Material for this exercise.
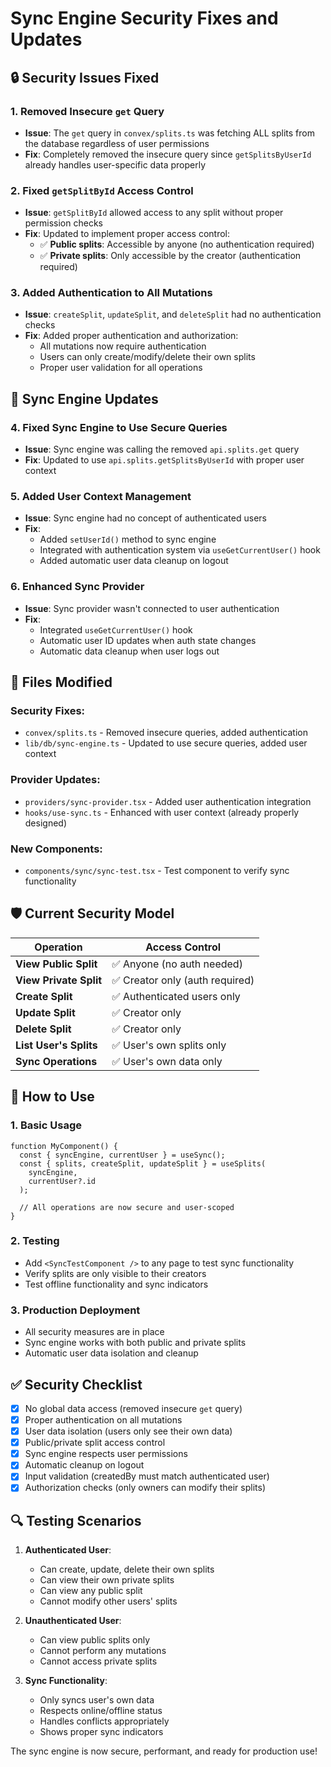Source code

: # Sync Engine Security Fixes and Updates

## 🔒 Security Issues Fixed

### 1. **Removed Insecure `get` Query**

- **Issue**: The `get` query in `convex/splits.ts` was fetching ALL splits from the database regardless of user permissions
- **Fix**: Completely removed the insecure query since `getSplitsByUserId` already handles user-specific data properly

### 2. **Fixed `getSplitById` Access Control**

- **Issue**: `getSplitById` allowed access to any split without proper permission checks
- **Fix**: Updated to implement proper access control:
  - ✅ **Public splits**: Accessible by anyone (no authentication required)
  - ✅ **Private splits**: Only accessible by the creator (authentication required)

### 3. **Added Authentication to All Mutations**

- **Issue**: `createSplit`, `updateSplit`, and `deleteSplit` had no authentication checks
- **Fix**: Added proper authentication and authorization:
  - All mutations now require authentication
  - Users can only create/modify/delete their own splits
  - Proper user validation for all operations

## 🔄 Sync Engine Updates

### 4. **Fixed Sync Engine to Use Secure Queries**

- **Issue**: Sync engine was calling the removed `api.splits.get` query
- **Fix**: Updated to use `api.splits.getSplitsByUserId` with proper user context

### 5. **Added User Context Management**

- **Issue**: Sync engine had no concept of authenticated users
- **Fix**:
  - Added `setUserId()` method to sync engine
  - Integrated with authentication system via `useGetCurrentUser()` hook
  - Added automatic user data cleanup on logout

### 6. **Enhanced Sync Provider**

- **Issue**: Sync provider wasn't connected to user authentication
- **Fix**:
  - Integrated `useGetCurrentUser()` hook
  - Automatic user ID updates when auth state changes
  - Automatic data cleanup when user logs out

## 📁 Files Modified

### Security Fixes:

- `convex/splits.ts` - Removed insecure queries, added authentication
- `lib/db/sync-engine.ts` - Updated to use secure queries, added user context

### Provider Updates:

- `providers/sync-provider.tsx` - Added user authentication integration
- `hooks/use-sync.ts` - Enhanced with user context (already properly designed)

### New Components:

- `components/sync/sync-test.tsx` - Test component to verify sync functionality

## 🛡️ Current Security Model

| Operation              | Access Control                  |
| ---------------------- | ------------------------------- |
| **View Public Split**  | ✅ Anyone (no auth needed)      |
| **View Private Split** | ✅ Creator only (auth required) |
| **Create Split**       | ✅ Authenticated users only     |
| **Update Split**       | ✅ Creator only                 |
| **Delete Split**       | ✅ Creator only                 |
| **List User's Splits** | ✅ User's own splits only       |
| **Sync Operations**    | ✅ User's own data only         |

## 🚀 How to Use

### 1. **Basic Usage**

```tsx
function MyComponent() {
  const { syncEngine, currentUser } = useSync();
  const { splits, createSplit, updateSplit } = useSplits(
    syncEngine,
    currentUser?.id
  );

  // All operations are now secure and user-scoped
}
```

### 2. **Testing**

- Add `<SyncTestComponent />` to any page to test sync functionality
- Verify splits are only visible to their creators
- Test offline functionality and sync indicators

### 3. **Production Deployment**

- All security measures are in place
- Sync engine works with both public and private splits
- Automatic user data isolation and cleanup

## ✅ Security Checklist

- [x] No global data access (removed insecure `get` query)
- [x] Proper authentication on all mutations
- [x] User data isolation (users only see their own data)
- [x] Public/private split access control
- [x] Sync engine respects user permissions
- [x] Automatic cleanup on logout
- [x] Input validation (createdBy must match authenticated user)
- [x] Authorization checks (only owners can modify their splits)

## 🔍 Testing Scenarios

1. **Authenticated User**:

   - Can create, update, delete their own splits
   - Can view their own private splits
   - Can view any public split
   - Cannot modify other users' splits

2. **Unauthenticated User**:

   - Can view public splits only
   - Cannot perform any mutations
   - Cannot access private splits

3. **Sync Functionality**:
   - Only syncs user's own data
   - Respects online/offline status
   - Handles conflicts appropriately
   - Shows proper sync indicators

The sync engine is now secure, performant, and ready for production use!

...

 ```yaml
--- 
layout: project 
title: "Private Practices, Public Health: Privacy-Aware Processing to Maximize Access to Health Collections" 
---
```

* * *

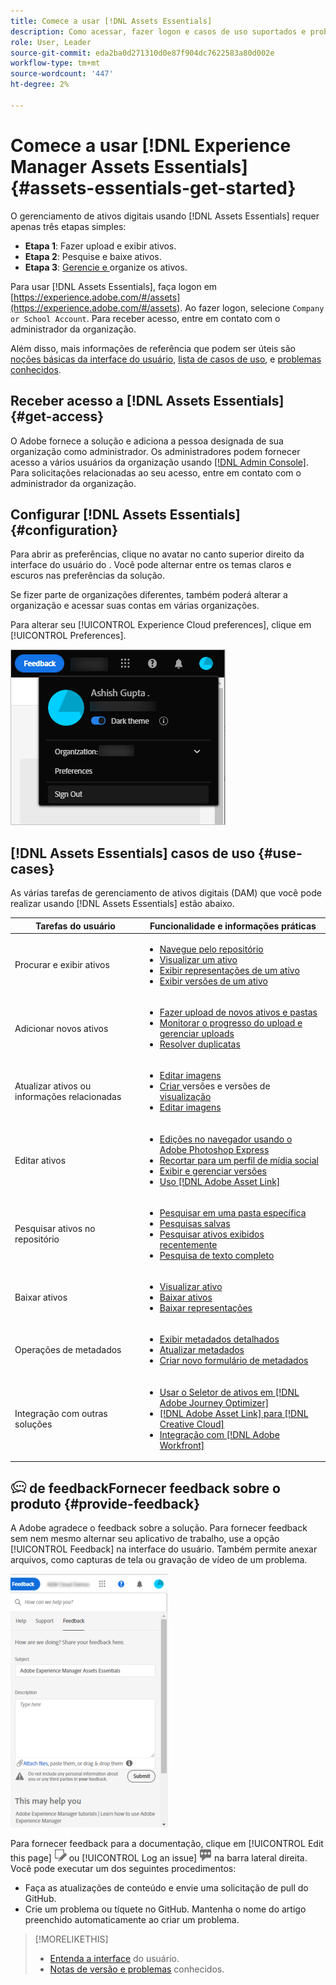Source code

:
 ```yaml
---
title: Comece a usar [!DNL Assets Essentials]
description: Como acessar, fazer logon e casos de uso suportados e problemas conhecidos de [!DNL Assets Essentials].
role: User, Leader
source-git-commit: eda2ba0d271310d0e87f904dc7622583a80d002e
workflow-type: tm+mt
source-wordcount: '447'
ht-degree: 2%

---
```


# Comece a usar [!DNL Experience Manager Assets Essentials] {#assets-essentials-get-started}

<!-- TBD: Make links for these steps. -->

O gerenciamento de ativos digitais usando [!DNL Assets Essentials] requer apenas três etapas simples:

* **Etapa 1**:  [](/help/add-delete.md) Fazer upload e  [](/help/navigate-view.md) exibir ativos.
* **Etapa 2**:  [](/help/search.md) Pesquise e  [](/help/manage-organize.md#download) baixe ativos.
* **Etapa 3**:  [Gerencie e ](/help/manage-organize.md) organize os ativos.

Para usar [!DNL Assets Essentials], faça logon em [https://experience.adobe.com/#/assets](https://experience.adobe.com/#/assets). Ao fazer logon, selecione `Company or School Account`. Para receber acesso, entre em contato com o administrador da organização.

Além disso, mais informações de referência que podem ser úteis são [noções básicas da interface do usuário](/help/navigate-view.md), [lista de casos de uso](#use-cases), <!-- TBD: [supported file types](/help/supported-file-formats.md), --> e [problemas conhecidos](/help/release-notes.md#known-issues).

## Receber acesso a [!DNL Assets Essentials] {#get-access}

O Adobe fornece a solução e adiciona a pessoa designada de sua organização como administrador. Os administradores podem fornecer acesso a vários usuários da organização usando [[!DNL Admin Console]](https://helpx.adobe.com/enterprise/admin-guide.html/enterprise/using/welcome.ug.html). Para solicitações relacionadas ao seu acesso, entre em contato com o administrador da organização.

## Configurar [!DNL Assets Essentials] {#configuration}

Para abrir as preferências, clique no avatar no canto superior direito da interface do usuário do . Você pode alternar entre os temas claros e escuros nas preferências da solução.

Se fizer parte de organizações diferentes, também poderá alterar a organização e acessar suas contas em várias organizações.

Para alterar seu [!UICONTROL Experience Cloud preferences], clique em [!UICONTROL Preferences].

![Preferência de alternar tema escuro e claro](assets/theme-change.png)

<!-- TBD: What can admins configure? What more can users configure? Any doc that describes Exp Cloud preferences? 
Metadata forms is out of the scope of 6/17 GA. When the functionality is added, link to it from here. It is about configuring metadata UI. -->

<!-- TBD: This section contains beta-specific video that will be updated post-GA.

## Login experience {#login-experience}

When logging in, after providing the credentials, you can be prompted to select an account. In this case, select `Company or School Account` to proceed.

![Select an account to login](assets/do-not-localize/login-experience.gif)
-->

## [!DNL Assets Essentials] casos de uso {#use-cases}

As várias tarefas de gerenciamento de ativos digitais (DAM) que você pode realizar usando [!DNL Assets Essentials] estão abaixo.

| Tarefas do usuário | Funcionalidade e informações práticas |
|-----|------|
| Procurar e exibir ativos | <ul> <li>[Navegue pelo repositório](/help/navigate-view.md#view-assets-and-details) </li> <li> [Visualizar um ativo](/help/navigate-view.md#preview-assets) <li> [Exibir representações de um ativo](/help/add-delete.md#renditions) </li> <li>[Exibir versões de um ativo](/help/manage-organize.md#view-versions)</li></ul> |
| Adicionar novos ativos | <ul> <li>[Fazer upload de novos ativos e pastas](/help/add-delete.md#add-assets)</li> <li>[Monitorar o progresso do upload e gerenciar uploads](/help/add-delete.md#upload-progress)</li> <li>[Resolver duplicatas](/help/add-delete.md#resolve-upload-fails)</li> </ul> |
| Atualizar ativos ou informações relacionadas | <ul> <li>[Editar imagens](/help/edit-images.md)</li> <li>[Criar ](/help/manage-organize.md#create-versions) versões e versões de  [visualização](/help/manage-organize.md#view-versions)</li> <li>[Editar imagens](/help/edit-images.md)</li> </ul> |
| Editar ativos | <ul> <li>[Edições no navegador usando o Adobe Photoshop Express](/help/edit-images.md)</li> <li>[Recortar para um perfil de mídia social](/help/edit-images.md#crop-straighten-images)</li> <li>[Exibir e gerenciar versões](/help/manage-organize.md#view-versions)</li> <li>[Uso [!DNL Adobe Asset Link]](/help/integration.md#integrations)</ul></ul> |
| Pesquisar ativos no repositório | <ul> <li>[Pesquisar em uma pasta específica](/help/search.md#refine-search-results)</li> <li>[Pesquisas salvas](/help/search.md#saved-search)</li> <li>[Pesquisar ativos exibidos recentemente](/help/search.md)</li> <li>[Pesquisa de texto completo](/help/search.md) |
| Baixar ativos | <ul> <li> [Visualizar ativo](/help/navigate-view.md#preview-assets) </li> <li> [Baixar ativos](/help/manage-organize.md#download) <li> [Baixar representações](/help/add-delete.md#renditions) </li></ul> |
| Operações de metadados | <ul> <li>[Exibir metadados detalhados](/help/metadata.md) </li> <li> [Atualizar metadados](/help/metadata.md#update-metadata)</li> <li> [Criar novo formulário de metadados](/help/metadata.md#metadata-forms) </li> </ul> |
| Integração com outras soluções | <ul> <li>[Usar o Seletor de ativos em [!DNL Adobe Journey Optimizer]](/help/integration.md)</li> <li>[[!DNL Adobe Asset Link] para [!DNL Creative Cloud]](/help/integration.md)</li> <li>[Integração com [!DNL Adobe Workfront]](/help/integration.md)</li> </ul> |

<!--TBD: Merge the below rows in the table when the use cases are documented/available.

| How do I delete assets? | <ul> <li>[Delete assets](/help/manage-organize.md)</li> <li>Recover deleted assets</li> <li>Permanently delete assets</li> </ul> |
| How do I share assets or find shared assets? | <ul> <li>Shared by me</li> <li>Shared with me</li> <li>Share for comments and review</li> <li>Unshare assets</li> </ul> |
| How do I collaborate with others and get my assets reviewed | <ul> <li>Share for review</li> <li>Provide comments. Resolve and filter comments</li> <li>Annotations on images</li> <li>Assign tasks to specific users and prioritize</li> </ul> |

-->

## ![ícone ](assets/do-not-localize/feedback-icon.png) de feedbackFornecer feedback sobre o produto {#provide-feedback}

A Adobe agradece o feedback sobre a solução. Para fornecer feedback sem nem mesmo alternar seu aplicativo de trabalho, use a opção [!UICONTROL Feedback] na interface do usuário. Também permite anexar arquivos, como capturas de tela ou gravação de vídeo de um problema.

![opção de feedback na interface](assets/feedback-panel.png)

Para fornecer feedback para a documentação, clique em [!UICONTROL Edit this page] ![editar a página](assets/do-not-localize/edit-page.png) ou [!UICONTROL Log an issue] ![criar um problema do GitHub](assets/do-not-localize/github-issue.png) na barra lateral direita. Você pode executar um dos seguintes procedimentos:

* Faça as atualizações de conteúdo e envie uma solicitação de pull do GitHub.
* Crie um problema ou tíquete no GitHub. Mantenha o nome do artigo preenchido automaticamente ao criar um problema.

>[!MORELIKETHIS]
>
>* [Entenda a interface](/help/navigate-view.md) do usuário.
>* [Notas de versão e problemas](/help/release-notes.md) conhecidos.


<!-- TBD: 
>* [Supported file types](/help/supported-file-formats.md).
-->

Exercise. The lines to copy are those in the records above containing the word "from".

Response.
- **Issue**: The `get` query in `convex/splits.ts` was fetching ALL splits from the database regardless of user permissions
Metadata forms is out of the scope of 6/17 GA. When the functionality is added, link to it from here. It is about configuring metadata UI. -->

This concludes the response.